● **Your instructions**: Filter the entries down to the lines holding "mister", then copy those lines.

● **Supplied information**:
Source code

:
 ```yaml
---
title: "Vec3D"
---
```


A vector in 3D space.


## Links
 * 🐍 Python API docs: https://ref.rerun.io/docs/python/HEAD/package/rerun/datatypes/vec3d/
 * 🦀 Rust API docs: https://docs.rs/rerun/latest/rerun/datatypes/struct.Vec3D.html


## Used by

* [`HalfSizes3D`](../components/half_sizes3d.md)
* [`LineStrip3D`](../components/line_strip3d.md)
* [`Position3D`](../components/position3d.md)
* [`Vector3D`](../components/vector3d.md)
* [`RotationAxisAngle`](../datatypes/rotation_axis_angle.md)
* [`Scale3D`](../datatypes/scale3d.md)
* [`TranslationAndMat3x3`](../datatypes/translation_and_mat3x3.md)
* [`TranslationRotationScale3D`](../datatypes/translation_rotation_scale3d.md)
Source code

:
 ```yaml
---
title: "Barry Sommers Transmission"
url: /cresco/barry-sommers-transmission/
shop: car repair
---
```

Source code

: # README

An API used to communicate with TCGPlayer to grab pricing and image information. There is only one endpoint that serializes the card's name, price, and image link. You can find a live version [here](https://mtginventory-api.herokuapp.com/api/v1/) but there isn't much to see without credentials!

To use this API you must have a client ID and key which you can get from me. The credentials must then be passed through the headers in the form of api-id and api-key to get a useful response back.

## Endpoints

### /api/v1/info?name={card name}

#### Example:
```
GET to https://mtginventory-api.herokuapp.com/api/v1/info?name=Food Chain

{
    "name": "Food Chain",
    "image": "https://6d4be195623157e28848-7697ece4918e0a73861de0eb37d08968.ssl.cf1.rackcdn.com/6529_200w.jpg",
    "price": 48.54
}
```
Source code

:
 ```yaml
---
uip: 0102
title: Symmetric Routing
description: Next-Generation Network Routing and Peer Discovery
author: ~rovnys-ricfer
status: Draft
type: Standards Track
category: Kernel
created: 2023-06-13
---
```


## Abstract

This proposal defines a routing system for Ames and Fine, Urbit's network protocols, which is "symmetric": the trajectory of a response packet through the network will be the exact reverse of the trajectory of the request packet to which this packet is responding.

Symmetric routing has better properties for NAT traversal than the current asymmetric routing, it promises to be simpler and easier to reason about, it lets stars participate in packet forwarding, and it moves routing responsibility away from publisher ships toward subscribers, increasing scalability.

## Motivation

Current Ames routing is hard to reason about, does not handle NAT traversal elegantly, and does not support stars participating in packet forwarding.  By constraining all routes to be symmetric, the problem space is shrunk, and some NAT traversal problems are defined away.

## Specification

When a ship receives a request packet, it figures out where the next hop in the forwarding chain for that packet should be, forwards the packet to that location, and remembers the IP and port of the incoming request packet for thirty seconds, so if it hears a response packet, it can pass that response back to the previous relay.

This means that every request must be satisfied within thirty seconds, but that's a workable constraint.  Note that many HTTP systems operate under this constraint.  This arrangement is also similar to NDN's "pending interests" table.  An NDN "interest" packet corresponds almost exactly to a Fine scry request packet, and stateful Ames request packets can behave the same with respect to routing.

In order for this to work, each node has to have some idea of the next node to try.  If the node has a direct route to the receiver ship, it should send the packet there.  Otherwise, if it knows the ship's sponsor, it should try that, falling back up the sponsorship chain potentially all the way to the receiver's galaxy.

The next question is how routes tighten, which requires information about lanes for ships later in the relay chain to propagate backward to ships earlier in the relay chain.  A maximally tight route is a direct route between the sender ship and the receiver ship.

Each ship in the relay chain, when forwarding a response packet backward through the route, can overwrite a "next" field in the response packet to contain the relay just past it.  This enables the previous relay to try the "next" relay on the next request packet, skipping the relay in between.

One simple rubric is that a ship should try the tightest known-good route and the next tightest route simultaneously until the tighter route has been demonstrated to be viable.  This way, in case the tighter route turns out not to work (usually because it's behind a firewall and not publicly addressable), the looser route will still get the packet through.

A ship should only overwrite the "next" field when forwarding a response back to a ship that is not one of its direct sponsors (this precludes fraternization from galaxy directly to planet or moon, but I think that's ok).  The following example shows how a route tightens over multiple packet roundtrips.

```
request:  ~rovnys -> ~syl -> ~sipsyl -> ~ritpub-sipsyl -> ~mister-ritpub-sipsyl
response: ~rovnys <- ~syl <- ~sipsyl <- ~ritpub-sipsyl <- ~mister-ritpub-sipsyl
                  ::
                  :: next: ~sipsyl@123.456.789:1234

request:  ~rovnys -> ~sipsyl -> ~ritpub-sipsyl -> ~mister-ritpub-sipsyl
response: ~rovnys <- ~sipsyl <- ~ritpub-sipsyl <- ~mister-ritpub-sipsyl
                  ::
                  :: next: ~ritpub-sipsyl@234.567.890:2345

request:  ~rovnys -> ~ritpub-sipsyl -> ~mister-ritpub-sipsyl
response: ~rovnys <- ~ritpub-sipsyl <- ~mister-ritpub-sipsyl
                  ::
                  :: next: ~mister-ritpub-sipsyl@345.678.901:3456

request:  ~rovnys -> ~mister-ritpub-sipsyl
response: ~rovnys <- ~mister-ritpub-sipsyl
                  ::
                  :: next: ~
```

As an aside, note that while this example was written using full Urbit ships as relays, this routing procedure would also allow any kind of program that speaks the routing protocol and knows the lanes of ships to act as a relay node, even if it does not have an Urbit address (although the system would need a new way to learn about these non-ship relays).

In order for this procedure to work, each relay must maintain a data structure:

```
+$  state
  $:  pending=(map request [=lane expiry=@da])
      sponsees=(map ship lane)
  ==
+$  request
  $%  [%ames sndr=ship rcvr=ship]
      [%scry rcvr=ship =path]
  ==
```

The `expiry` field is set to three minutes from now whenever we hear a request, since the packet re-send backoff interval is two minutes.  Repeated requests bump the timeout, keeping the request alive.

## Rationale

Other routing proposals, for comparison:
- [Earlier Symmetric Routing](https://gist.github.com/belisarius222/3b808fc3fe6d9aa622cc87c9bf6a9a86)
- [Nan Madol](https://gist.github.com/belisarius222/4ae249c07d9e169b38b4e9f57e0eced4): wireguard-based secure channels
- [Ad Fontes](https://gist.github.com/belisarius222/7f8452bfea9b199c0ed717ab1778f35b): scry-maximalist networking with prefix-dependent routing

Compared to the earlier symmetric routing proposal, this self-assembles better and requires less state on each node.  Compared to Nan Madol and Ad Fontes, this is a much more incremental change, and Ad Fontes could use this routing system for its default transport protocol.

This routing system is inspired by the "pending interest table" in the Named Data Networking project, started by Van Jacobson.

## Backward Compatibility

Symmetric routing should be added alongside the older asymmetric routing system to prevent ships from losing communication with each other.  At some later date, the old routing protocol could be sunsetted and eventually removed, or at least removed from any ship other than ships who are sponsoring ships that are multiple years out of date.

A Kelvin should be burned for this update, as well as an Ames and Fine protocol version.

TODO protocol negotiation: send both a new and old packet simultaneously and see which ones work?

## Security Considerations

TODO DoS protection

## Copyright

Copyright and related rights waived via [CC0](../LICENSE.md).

● **Output for this task**:
request:  ~rovnys -> ~syl -> ~sipsyl -> ~ritpub-sipsyl -> ~mister-ritpub-sipsyl
response: ~rovnys <- ~syl <- ~sipsyl <- ~ritpub-sipsyl <- ~mister-ritpub-sipsyl
request:  ~rovnys -> ~sipsyl -> ~ritpub-sipsyl -> ~mister-ritpub-sipsyl
response: ~rovnys <- ~sipsyl <- ~ritpub-sipsyl <- ~mister-ritpub-sipsyl
request:  ~rovnys -> ~ritpub-sipsyl -> ~mister-ritpub-sipsyl
response: ~rovnys <- ~ritpub-sipsyl <- ~mister-ritpub-sipsyl
                  :: next: ~mister-ritpub-sipsyl@345.678.901:3456
request:  ~rovnys -> ~mister-ritpub-sipsyl
response: ~rovnys <- ~mister-ritpub-sipsyl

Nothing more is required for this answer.